CrYOLO has found widespread use, and since its release mid-2018 already >15 structures were solved with the support of crYOLO5,6,7,8,9,10,11,12,13,14,15,16,17,18,19,20,21,22. For example, Pang et al.23 used crYOLO to selectively pick particles, which were attached to liposomes; Rogala et al.14 highlighted in their study about mTORC1 that crYOLO was especially useful to exclude particles on carbon; Joppe et al.24 made use of crYOLO in a streamlined pipeline for rapid structure determination of yeast fatty acid synthase; and the new filament mode was recently used by Pospich et al. to examine the structural effects of toxins on actin filaments16.

In addition, crYOLO was made available through the SBGrid software collection25, enabling easy access to crYOLO for groups without advanced computational facilities.
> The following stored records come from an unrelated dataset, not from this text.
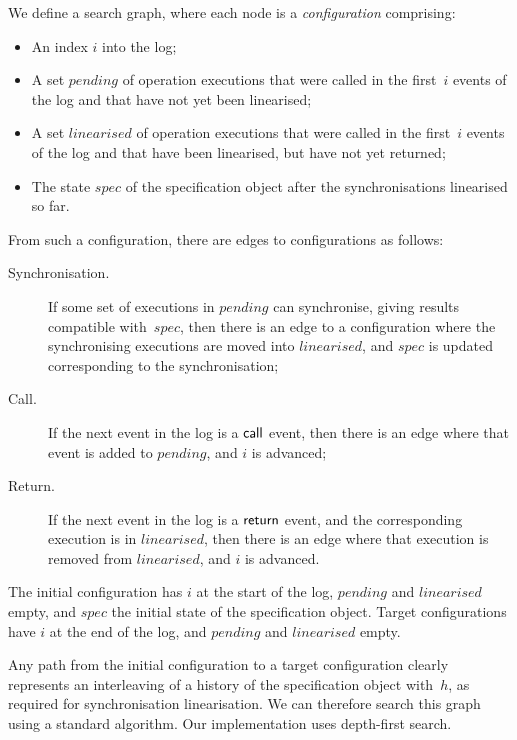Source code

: We define a search graph, where each node is a \emph{configuration}
comprising:
%
\begin{itemize}
\item An index $i$ into the log;

\item A set $pending$ of operation executions that were called in the
  first~$i$ events of the log and that have not yet been linearised;

\item A set $linearised$ of operation executions that were called in the
  first~$i$ events of the log and that have been linearised, but have not yet
  returned;

\item The state $spec$ of the specification object after the synchronisations
  linearised so far.
\end{itemize}
%
From such a configuration, there are edges to configurations as follows:
%
\def\edgeFont#1{\rm\textsf{#1}}
\begin{description}
\item[\edgeFont{Synchronisation}.] If some set of executions in $pending$ can
  synchronise, giving results compatible with~$spec$, then there is an edge to
  a configuration where the synchronising executions are moved into
  $linearised$, and $spec$ is updated corresponding to the synchronisation;

\item[\edgeFont{Call}.] If the next event in the log is a $\mathsf{call}$ event, then
  there is an edge where that event is added to $pending$, and $i$ is
  advanced;

\item[\edgeFont{Return}.] If the next event in the log is a $\mathsf{return}$ event,
  and the corresponding execution is in $linearised$, then there is an edge
  where that execution is removed from $linearised$, and $i$ is advanced.
\end{description}
%
The initial configuration has $i$ at the start of the log, $pending$ and
$linearised$ empty, and $spec$ the initial state of the specification object.
Target configurations have $i$ at the end of the log, and $pending$ and
$linearised$ empty.

Any path from the initial configuration to a target configuration clearly
represents an interleaving of a history of the specification object with~$h$,
as required for synchronisation linearisation.  We can therefore search this
graph using a standard algorithm.  Our implementation uses depth-first search.

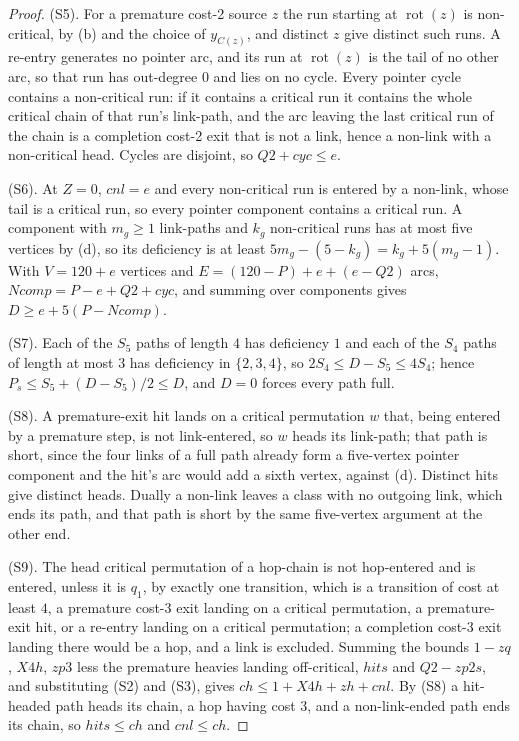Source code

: \documentclass[10pt]{article}
\theoremstyle{remark}
\theoremstyle{plain}
\newcommand{\NCh}{\mathit{ch}}
\newcommand{\Ncyc}{\mathit{cyc}}
\newcommand{\rot}{\operatorname{rot}}
\begin{document}
\begin{proof}
(S5).  For a premature cost-2 source $z$ the run starting at $\rot(z)$
is non-critical, by (b) and the choice of $y_{C(z)}$, and distinct $z$
give distinct such runs.  A re-entry generates no pointer arc, and its
run at $\rot(z)$ is the tail of no other arc, so that run has
out-degree $0$ and lies on no cycle.  Every pointer cycle contains a
non-critical run: if it contains a critical run it contains the whole
critical chain of that run's link-path, and the arc leaving the last
critical run of the chain is a completion cost-2 exit that is not a
link, hence a non-link with a non-critical head.  Cycles are disjoint,
so $Q2+\Ncyc\le e$.

(S6).  At $Z=0$, $\mathit{cnl}=e$ and every non-critical run is
entered by a non-link, whose tail is a critical run, so every pointer
component contains a critical run.  A component with $m_g\ge 1$
link-paths and $k_g$ non-critical runs has at most five vertices by
(d), so its deficiency is at least $5m_g-(5-k_g)=k_g+5(m_g-1)$.  With
$V=120+e$ vertices and $E=(120-P)+e+(e-Q2)$ arcs,
$\mathit{Ncomp}=P-e+Q2+\Ncyc$, and summing over components gives
$D\ge e+5(P-\mathit{Ncomp})$.

(S7).  Each of the $S_5$ paths of length $4$ has deficiency $1$ and
each of the $S_4$ paths of length at most $3$ has deficiency in
$\{2,3,4\}$, so $2S_4\le D-S_5\le 4S_4$; hence
$P_s\le S_5+(D-S_5)/2\le D$, and $D=0$ forces every path full.

(S8).  A premature-exit hit lands on a critical permutation $w$ that,
being entered by a premature step, is not link-entered, so $w$ heads
its link-path; that path is short, since the four links of a full path
already form a five-vertex pointer component and the hit's arc would
add a sixth vertex, against (d).  Distinct hits give distinct heads.
Dually a non-link leaves a class with no outgoing link, which ends its
path, and that path is short by the same five-vertex argument at the
other end.

(S9).  The head critical permutation of a hop-chain is not hop-entered
and is entered, unless it is $q_1$, by exactly one transition, which
is a transition of cost at least $4$, a premature cost-3 exit landing
on a critical permutation, a premature-exit hit, or a re-entry landing
on a critical permutation; a completion cost-3 exit landing there
would be a hop, and a link is excluded.  Summing the bounds $1-zq$,
$X4h$, $zp3$ less the premature heavies landing off-critical,
$\mathit{hits}$ and $Q2-zp2s$, and substituting (S2) and (S3), gives
$\NCh\le 1+X4h+zh+\mathit{cnl}$.  By (S8) a hit-headed path heads its
chain, a hop having cost $3$, and a non-link-ended path ends its chain,
so $\mathit{hits}\le\NCh$ and $\mathit{cnl}\le\NCh$.


\end{proof}
\end{document}
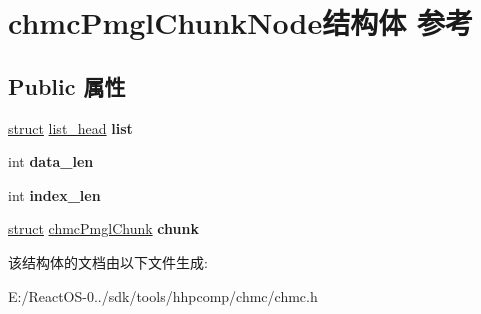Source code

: \hypertarget{structchmc_pmgl_chunk_node}{}\section{chmc\+Pmgl\+Chunk\+Node结构体 参考}
\label{structchmc_pmgl_chunk_node}
\subsection*{Public 属性}
\begin{DoxyCompactItemize}
\item 
\mbox{\label{structchmc_pmgl_chunk_node_a7191dcae4b13148a11cd54a53709660c}} 
\hyperlink{interfacestruct}{struct} \hyperlink{structlist__head}{list\+\_\+head} {\bfseries list}
\item 
\mbox{\label{structchmc_pmgl_chunk_node_a83e75f9130ed6f760631b49fbf9c5364}} 
int {\bfseries data\+\_\+len}
\item 
\mbox{\label{structchmc_pmgl_chunk_node_a7269212a697a6b461df5e17673dcc0b7}} 
int {\bfseries index\+\_\+len}
\item 
\mbox{\label{structchmc_pmgl_chunk_node_a2394cac965caedbfff8e84b63355018a}} 
\hyperlink{interfacestruct}{struct} \hyperlink{structchmc_pmgl_chunk}{chmc\+Pmgl\+Chunk} {\bfseries chunk}
\end{DoxyCompactItemize}


该结构体的文档由以下文件生成\+:\begin{DoxyCompactItemize}
\item 
E\+:/\+React\+O\+S-\/0../sdk/tools/hhpcomp/chmc/chmc.\+h\end{DoxyCompactItemize}

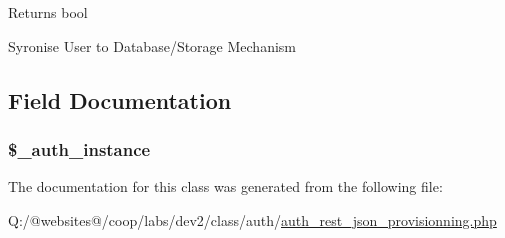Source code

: \begin{DoxyReturn}{Returns}
bool 
\end{DoxyReturn}
Syronise User to Database/\-Storage Mechanism

\subsection{Field Documentation}
\hypertarget{class_xortify_auth_rest___json_provisionning_a486ed878bb5a7188c99ac4c9ee46ac6e}{
\subsubsection[{\$\-\_\-auth\-\_\-instance}]{\setlength{\rightskip}{0pt plus 5cm}\$\-\_\-auth\-\_\-instance}}\label{class_xortify_auth_rest___json_provisionning_a486ed878bb5a7188c99ac4c9ee46ac6e}


The documentation for this class was generated from the following file\-:\begin{DoxyCompactItemize}
\item 
Q\-:/@websites@/coop/labs/dev2/class/auth/\hyperlink{auth__rest__json__provisionning_8php}{auth\-\_\-rest\-\_\-json\-\_\-provisionning.\-php}\end{DoxyCompactItemize}
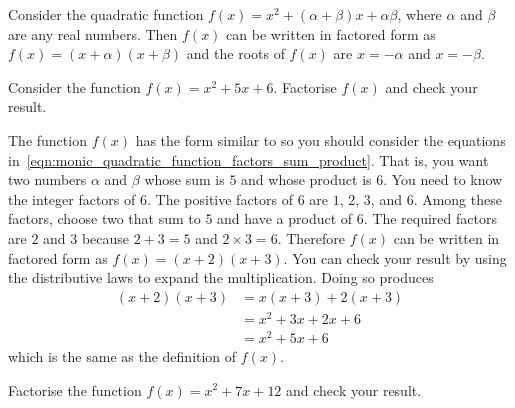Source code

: \documentclass[a4paper,oneside,12pt]{article}
\begin{document}
\begin{theorem}
Consider the quadratic function
$f(x) = x^2 + (\alpha + \beta)x + \alpha\beta$, where $\alpha$ and
$\beta$ are any real numbers.  Then $f(x)$ can be written in factored
form as $f(x) = (x + \alpha) (x + \beta)$ and the roots of $f(x)$ are
$x = -\alpha$ and $x = -\beta$.
\end{theorem}

\begin{example}
\label{eg:factorise_monic_a1_b2_c6}
Consider the function $f(x) = x^2 + 5x + 6$.  Factorise $f(x)$ and
check your result.
\end{example}

\begin{solution}
The function $f(x)$ has the form similar to
 so you should consider the
equations
in~\eqref{eqn:monic_quadratic_function_factors_sum_product}.  That is,
you want two numbers $\alpha$ and $\beta$ whose sum is $5$ and whose
product is $6$.  You need to know the integer factors of $6$.  The
positive factors of $6$ are $1$, $2$, $3$, and $6$.  Among these
factors, choose two that sum to $5$ and have a product of $6$.  The
required factors are $2$ and $3$ because $2 + 3 = 5$ and
$2 \times 3 = 6$.  Therefore $f(x)$ can be written in factored form as
$f(x) = (x + 2) (x + 3)$.  You can check your result by using the
distributive laws to expand the multiplication.  Doing so produces
\begin{align*}
(x + 2) (x + 3)
&=
x(x + 3) + 2(x + 3) \\[4pt]
&=
x^2 + 3x + 2x + 6 \\[4pt]
&=
x^2 + 5x + 6
\end{align*}
which is the same as the definition of $f(x)$.
\end{solution}

\begin{exercise}
Factorise the function $f(x) = x^2 + 7x + 12$ and check your result.
\end{exercise}

\end{document}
CrYOLO was also integrated into COSMIC26, a web platform for cryo-EM data processing via cloud computing. Very recently, Li et al.27 used crYOLO in a user-free preprocessing pipeline. This shows that crYOLO has been broadly used by other groups and proven flexible enough for a wide variety of applications.

The general model and automated processing

Since CrYOLO provides a generalized model, it is the optimal particle selection software to be integrated in an automated cryo-EM single-particle analysis procedure. The general model of crYOLO was pretrained on >60 different data sets, including proteins of various sizes and shapes. This allows to pick previously unseen particles not included in the training data set. To this end, crYOLO is a crucial part in our software package SPHIRE that we are optimizing to be used in a completely automated fashion28. In Scipion, crYOLO is supported for the construction of intelligent workflows29. A recent integration of crYOLO into the automatic pipeline of Relion30 is successfully used at the Electron Bio-Imaging Center (eBIC) at Diamond Light Source31.

Whereas the generalized model offers great opportunities for automated processing there remain limitations. The amount of data used for the general model is still limited and might be biased towards the set of proteins used for the initial training. The general model is also not able to distinguish between intact and dissociated or fragmented particles in the same sample. This requires additional training to fine-tune the general model with particles manually picked from a few micrographs. A drawback is that this requires manual intervention and is therefore not suitable for automated processing. A better strategy is to automatically fine-tune the general model based on 2D classification, where particles representing similar views are grouped together, aligned and averaged.

During 2D classification, broken particles will be separated from intact particles. The latter ones will then be used to train a crYOLO model or fine-tune the general model.

Optimally, a fully automated pipeline would also include a deep-learning-based 2D class selection tool. Our group is currently developing such software, that we call Cinderella. While it is still under development, it is already publicly available and successfully integrated in SPHIRE28. Cinderella provides a pretrained general model and is able to separate 2D classes into good and bad classes.

In the future, a combination of Cinderella and crYOLO will allow automated feedback loops to improve the picking quality in an iterative manner. With these tools at hand, we believe that real-time automated processing even for challenging data sets is in reach.